*** TASK MATERIAL ***

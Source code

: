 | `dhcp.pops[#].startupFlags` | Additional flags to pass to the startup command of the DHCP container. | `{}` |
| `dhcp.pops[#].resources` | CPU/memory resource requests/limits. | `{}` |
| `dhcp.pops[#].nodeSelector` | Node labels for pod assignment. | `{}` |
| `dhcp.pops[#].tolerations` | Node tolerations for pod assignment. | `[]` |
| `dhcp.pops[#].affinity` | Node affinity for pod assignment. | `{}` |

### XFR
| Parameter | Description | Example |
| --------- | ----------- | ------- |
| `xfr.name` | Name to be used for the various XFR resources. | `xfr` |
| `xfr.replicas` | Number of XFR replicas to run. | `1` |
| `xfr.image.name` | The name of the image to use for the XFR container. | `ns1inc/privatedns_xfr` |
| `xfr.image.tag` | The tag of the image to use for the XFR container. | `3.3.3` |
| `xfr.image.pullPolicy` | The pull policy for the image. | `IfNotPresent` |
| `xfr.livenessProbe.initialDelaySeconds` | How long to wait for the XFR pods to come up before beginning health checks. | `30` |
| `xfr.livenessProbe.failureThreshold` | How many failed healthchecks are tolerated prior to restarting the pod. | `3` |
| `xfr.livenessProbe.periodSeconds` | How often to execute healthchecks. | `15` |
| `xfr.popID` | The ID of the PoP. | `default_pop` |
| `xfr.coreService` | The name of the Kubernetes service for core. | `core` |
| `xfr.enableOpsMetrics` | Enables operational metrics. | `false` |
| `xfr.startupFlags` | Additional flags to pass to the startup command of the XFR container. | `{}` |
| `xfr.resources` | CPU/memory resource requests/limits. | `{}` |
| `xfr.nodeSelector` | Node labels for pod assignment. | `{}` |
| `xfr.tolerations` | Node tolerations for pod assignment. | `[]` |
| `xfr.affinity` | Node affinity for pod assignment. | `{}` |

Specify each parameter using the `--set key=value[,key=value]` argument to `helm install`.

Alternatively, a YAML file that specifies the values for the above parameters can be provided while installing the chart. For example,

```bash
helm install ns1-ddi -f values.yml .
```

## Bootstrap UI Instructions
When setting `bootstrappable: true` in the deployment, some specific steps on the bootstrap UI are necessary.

***

(TO DO) The data above is to be given again, with every line exact.

(REPLY TO THE TASK)
Source code

: | `dhcp.pops[#].startupFlags` | Additional flags to pass to the startup command of the DHCP container. | `{}` |
| `dhcp.pops[#].resources` | CPU/memory resource requests/limits. | `{}` |
| `dhcp.pops[#].nodeSelector` | Node labels for pod assignment. | `{}` |
| `dhcp.pops[#].tolerations` | Node tolerations for pod assignment. | `[]` |
| `dhcp.pops[#].affinity` | Node affinity for pod assignment. | `{}` |

### XFR
| Parameter | Description | Example |
| --------- | ----------- | ------- |
| `xfr.name` | Name to be used for the various XFR resources. | `xfr` |
| `xfr.replicas` | Number of XFR replicas to run. | `1` |
| `xfr.image.name` | The name of the image to use for the XFR container. | `ns1inc/privatedns_xfr` |
| `xfr.image.tag` | The tag of the image to use for the XFR container. | `3.3.3` |
| `xfr.image.pullPolicy` | The pull policy for the image. | `IfNotPresent` |
| `xfr.livenessProbe.initialDelaySeconds` | How long to wait for the XFR pods to come up before beginning health checks. | `30` |
| `xfr.livenessProbe.failureThreshold` | How many failed healthchecks are tolerated prior to restarting the pod. | `3` |
| `xfr.livenessProbe.periodSeconds` | How often to execute healthchecks. | `15` |
| `xfr.popID` | The ID of the PoP. | `default_pop` |
| `xfr.coreService` | The name of the Kubernetes service for core. | `core` |
| `xfr.enableOpsMetrics` | Enables operational metrics. | `false` |
| `xfr.startupFlags` | Additional flags to pass to the startup command of the XFR container. | `{}` |
| `xfr.resources` | CPU/memory resource requests/limits. | `{}` |
| `xfr.nodeSelector` | Node labels for pod assignment. | `{}` |
| `xfr.tolerations` | Node tolerations for pod assignment. | `[]` |
| `xfr.affinity` | Node affinity for pod assignment. | `{}` |

Specify each parameter using the `--set key=value[,key=value]` argument to `helm install`.

Alternatively, a YAML file that specifies the values for the above parameters can be provided while installing the chart. For example,

```bash
helm install ns1-ddi -f values.yml .
```

## Bootstrap UI Instructions
When setting `bootstrappable: true` in the deployment, some specific steps on the bootstrap UI are necessary.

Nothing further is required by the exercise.